[Opening ENTRIES SHOWN section]

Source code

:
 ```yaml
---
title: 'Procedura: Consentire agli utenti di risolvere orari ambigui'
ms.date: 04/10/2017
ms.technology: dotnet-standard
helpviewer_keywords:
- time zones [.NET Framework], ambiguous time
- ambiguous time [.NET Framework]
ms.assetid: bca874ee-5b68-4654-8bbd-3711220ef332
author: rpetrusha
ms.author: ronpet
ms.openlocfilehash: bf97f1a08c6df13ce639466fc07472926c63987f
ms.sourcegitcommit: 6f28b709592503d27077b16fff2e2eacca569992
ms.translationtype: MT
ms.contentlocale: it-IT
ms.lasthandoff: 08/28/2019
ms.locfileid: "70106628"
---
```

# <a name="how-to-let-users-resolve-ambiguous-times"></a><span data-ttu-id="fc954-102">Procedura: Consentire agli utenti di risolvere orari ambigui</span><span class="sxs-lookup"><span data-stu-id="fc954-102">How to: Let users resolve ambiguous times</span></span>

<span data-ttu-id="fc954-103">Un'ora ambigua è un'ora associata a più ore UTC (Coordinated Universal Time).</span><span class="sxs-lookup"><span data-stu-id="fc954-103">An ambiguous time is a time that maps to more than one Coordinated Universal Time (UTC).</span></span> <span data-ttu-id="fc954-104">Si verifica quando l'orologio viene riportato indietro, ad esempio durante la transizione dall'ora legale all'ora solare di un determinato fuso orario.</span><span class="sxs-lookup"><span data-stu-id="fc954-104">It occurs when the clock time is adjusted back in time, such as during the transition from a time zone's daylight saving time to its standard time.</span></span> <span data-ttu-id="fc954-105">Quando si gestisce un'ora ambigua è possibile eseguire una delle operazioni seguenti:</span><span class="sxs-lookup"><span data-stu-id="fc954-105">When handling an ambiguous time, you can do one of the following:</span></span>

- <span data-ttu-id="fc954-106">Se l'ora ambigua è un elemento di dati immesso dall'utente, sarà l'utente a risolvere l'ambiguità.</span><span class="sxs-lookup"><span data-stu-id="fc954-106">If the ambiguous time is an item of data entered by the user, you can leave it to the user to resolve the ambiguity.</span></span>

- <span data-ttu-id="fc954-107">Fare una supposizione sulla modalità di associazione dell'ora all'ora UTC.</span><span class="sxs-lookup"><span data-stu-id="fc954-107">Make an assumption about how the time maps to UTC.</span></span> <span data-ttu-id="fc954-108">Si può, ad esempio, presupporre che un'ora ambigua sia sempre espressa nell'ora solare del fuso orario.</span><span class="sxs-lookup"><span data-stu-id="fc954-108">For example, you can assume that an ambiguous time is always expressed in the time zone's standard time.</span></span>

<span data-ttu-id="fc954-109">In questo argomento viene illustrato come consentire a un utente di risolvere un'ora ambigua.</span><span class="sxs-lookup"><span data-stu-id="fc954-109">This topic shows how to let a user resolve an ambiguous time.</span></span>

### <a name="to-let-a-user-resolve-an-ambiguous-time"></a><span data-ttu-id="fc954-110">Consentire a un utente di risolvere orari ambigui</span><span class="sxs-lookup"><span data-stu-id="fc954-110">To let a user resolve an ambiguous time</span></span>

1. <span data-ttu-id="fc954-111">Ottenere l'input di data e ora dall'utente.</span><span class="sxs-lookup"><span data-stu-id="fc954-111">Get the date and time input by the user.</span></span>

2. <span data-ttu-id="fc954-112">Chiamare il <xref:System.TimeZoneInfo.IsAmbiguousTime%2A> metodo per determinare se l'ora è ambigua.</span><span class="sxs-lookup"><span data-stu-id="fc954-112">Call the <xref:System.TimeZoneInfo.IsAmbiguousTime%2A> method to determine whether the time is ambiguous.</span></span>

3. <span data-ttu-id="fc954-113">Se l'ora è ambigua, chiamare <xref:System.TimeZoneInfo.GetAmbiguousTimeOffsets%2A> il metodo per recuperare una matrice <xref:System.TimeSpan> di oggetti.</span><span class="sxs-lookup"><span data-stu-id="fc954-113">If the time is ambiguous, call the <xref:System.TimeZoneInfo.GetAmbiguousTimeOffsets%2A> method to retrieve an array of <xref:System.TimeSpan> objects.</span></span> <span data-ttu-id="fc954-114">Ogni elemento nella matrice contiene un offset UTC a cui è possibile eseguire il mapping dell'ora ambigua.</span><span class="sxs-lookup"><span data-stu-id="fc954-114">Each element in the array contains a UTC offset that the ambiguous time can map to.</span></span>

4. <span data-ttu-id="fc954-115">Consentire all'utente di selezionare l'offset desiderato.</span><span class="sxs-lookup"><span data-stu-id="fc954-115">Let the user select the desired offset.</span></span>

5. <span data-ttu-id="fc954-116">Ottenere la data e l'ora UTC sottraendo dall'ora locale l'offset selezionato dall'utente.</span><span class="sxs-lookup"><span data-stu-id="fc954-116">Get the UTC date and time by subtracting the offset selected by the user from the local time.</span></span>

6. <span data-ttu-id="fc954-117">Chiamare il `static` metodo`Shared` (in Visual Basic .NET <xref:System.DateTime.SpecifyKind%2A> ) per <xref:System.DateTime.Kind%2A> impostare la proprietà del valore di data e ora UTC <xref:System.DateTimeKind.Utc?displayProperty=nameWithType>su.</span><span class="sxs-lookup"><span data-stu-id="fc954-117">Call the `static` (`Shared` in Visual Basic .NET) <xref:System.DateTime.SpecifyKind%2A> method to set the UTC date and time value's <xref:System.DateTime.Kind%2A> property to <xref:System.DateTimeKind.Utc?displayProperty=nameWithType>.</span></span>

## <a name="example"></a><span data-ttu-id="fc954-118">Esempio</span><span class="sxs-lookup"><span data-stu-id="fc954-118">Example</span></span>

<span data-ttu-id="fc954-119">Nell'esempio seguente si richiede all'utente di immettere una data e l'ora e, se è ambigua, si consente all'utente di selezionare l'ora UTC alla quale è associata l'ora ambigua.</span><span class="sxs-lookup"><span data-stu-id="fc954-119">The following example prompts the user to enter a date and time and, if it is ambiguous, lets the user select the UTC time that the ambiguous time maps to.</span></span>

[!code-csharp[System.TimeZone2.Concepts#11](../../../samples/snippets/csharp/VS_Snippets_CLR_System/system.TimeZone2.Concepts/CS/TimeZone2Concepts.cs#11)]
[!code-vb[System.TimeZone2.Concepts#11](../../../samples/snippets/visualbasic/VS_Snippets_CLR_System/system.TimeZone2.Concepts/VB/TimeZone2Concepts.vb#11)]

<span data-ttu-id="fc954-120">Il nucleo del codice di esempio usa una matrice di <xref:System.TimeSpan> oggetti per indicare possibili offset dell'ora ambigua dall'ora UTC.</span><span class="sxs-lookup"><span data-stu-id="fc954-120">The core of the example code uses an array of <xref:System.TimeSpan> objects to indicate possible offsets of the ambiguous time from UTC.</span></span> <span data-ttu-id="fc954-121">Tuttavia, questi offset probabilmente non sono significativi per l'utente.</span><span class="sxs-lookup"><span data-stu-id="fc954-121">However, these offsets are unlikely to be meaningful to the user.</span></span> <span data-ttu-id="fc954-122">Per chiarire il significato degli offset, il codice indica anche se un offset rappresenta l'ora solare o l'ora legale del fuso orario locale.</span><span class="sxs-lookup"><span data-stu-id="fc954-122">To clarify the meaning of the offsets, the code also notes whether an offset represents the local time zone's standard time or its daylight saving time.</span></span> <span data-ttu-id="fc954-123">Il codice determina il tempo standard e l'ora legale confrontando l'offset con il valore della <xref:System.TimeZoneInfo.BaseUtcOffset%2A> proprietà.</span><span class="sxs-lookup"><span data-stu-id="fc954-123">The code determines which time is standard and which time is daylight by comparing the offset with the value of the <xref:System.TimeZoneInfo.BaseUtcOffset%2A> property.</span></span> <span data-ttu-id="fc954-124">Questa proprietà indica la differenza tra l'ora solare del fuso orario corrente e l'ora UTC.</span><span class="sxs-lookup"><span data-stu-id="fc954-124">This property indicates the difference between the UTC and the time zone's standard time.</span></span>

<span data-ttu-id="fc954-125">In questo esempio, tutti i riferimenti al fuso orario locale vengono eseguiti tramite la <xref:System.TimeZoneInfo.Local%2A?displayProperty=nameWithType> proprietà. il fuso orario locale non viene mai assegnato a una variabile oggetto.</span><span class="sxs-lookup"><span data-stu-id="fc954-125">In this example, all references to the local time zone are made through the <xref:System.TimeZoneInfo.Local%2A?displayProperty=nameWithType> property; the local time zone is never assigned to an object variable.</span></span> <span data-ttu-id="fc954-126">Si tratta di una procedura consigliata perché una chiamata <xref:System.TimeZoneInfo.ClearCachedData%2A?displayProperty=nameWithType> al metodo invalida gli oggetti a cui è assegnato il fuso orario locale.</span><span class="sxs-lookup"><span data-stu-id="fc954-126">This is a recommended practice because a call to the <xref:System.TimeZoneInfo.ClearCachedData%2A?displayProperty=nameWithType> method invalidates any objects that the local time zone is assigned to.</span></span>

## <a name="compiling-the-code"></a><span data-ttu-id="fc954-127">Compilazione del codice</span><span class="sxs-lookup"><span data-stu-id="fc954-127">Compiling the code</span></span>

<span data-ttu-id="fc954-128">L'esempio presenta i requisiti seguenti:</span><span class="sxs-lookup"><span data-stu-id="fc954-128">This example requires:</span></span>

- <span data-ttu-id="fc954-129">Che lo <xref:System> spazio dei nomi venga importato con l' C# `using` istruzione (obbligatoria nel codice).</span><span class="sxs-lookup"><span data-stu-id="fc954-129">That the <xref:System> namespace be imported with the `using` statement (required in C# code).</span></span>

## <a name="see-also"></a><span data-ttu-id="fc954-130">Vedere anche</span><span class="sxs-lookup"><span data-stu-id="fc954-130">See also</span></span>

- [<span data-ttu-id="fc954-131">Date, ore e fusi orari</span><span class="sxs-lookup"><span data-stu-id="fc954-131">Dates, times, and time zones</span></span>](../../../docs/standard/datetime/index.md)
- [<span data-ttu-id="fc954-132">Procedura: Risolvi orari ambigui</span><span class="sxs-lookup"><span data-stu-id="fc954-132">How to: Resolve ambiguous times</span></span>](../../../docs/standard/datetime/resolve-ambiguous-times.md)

[Closing ENTRIES SHOWN section]

Restate word for word only the lines above from the line containing "of the following:</span></span>" to the line containing "resolve the ambiguity.</span></span>", both of them included.

<span data-ttu-id="fc954-103">Un'ora ambigua è un'ora associata a più ore UTC (Coordinated Universal Time).</span><span class="sxs-lookup"><span data-stu-id="fc954-103">An ambiguous time is a time that maps to more than one Coordinated Universal Time (UTC).</span></span> <span data-ttu-id="fc954-104">Si verifica quando l'orologio viene riportato indietro, ad esempio durante la transizione dall'ora legale all'ora solare di un determinato fuso orario.</span><span class="sxs-lookup"><span data-stu-id="fc954-104">It occurs when the clock time is adjusted back in time, such as during the transition from a time zone's daylight saving time to its standard time.</span></span> <span data-ttu-id="fc954-105">Quando si gestisce un'ora ambigua è possibile eseguire una delle operazioni seguenti:</span><span class="sxs-lookup"><span data-stu-id="fc954-105">When handling an ambiguous time, you can do one of the following:</span></span>

- <span data-ttu-id="fc954-106">Se l'ora ambigua è un elemento di dati immesso dall'utente, sarà l'utente a risolvere l'ambiguità.</span><span class="sxs-lookup"><span data-stu-id="fc954-106">If the ambiguous time is an item of data entered by the user, you can leave it to the user to resolve the ambiguity.</span></span>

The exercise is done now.